Some of the top youtubers are going to be getting paid I heard, but that is only the very top. It's hard to get up there. Even if you are good, you have to be able to market yourself correctly. Also it is time consuming. I am on there now with a show, but I made one episode and I have been lax about making the 2nd one. People like to see videos at least once a week.


----------



## coldmorning (Jul 4, 2007)

You almost have to allow comments to be popular. That's actually a big part of the experience. Try to think of a really popular blogger on youtube who doesn't allow comments...there are none. You will also inevitably get lots of hateful comments if you are popular...regardless of how good or bad you may be. Don't let it bother you...they're mostly people who just like to attack anyone popular.

Some of them do get paid. A few of the bloggers are scripted. Many of the popular ones also get free products...there is a ton of product placements going on, on youtube. That's the main way (currently) that revenue is generated on there. Once again, think of some of the popular ones and ask yourself if you notice any products clearly being used on their videos.


----------



## Strength (Aug 12, 2006)

hi dave, thanks for the tips...you should put up more vids then! how do the top members get paid? Yeah I figured it would need to be a commitment...and this last week I've been toying with some editing and graphics software too.

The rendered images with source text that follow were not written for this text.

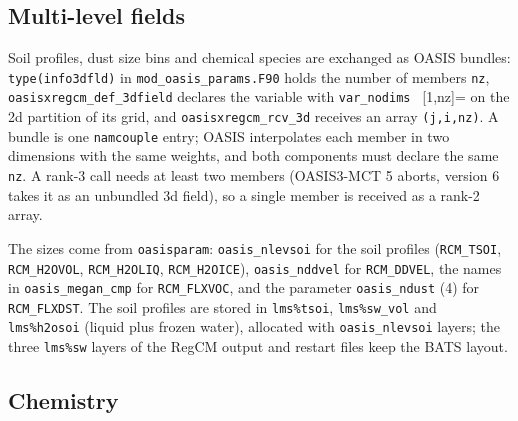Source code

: \subsection{Multi-level fields}

Soil profiles, dust size bins and chemical species are exchanged as OASIS
bundles: \verb=type(info3dfld)= in \verb=mod_oasis_params.F90= holds the
number of members \verb=nz=, \verb=oasisxregcm_def_3dfield= declares the
variable with \verb=var_nodims = [1,nz]= on the 2d partition of its grid, and
\verb=oasisxregcm_rcv_3d= receives an array \verb=(j,i,nz)=. A bundle is one
\verb=namcouple= entry; OASIS interpolates each member in two dimensions
with the same weights, and both components must declare the same \verb=nz=.
A rank-3 call needs at least two members (OASIS3-MCT 5 aborts, version 6
takes it as an unbundled 3d field), so a single member is received as a
rank-2 array.

The sizes come from \verb=oasisparam=: \verb=oasis_nlevsoi= for the soil
profiles (\verb=RCM_TSOI=, \verb=RCM_H2OVOL=, \verb=RCM_H2OLIQ=,
\verb=RCM_H2OICE=), \verb=oasis_nddvel= for \verb=RCM_DDVEL=, the names in
\verb=oasis_megan_cmp= for \verb=RCM_FLXVOC=, and the parameter
\verb=oasis_ndust= (4) for \verb=RCM_FLXDST=. The soil profiles are stored
in \verb=lms%tsoi=, \verb=lms%sw_vol= and \verb=lms%h2osoi= (liquid plus
frozen water), allocated with \verb=oasis_nlevsoi= layers; the three
\verb=lms%sw= layers of the RegCM output and restart files keep the BATS
layout.

\subsection{Chemistry}

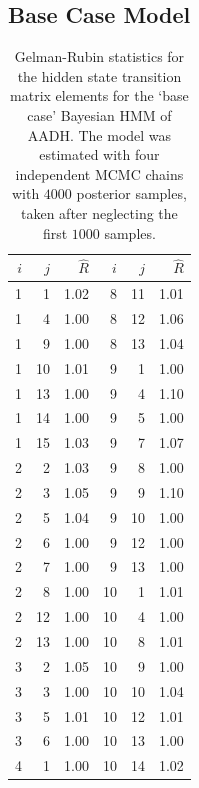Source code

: \subsection{Base Case Model}
\begin{table}
    \centering
    \caption{Gelman-Rubin statistics for the hidden state transition matrix elements for the `base case' Bayesian HMM of AADH. The model was estimated with four independent MCMC chains with $4000$ posterior samples, taken after neglecting the first $1000$ samples. }
    \label{tab:aadh_base_case_rhat}
    \begin{tabular}{|r|r|r||r|r|r|}
    \hline
    $i$ & $j$ & $\hat{R}$ & $i$ & $j$ & $\hat{R}$ \\
    \hline\hline
      1 &   1 &      1.02 &   8 &  11 &      1.01 \\
      1 &   4 &      1.00 &   8 &  12 &      1.06 \\
      1 &   9 &      1.00 &   8 &  13 &      1.04 \\
      1 &  10 &      1.01 &   9 &   1 &      1.00 \\
      1 &  13 &      1.00 &   9 &   4 &      1.10 \\
      1 &  14 &      1.00 &   9 &   5 &      1.00 \\
      1 &  15 &      1.03 &   9 &   7 &      1.07 \\
      2 &   2 &      1.03 &   9 &   8 &      1.00 \\
      2 &   3 &      1.05 &   9 &   9 &      1.10 \\
      2 &   5 &      1.04 &   9 &  10 &      1.00 \\
      2 &   6 &      1.00 &   9 &  12 &      1.00 \\
      2 &   7 &      1.00 &   9 &  13 &      1.00 \\
      2 &   8 &      1.00 &  10 &   1 &      1.01 \\
      2 &  12 &      1.00 &  10 &   4 &      1.00 \\
      2 &  13 &      1.00 &  10 &   8 &      1.01 \\
      3 &   2 &      1.05 &  10 &   9 &      1.00 \\
      3 &   3 &      1.00 &  10 &  10 &      1.04 \\
      3 &   5 &      1.01 &  10 &  12 &      1.01 \\
      3 &   6 &      1.00 &  10 &  13 &      1.00 \\
      4 &   1 &      1.00 &  10 &  14 &      1.02 \\

\end{tabular}
\end{table}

coldmorning: yeah that's a good point, every popular member has lots of comments and haters. I think it will be a good test of my character to see it not affect me. But it would be kind of a life-long decision...everywhere I go, there could be someone recognizing me or whispering about me "ohh I've seen that guy on youtube, I hate him he's so annoying" lol...bumping into people was one of the worst things for me when I had SA. Which of the bloggers are scripted? I know Daxflme is acting as well as a couple others. And can you give an example of product placement? I can't think of any off the top of my head. That would be pretty funny if out of nowhere someone starts drinking a brand name pop.


----------



## coldmorning (Jul 4, 2007)

....


----------



## Overcome (Aug 11, 2007)

I'd love to see your videos. I think it's a great idea.


----------



## Strength (Aug 12, 2006)

thanks overcome

coldmorning, I read your post before...but you deleted it now?!


----------



## coldmorning (Jul 4, 2007)

Oooh, you noticed. I felt like I was spamming so I decided to delete the post after a couple days. If you want youtube links to any of the products I mentioned, let me know and I'll post a link. In honesty, I can't say for sure that they are all intentional product placements anyway.


----------



## Strength (Aug 12, 2006)

wow I just watched this popular videoblog from a girl in Japan and half way through the video she literally pulls out these snacks and starts eating it and tells people how much she likes it. Before, I would have been naive enough to think she was just randomly doing that because it sort of fit with her quirky personality of doing/saying random things, but it's so obvious it was paid. I wonder how much these people make.


----------



## I'mgonnamakeit (Nov 5, 2005)

Well if find out more details, please, let us now.


----------



## Strength (Aug 12, 2006)

I've learned that there is a "partners" program where if you get lots of hits, then you share in the advertising revenue with youtube. However, from what I've heard on a couple of popular v-bloggers, it's not really enough money in itself to sustain an income. Most of them still have jobs outside of youtube, and they are using it more as a launching pad.


----------



## ghostgurl (Sep 20, 2004)

I've wondered for sometime if I should put something up on youtube too. I could do it now since I have a webcam. Still I'm a bit paranoid of actually showing myself to the world. I'm not sure if they would be ready to see me. :roll I also would be afraid it would invite people to come find me and stalk me. Still good luck if you decide to do it.


----------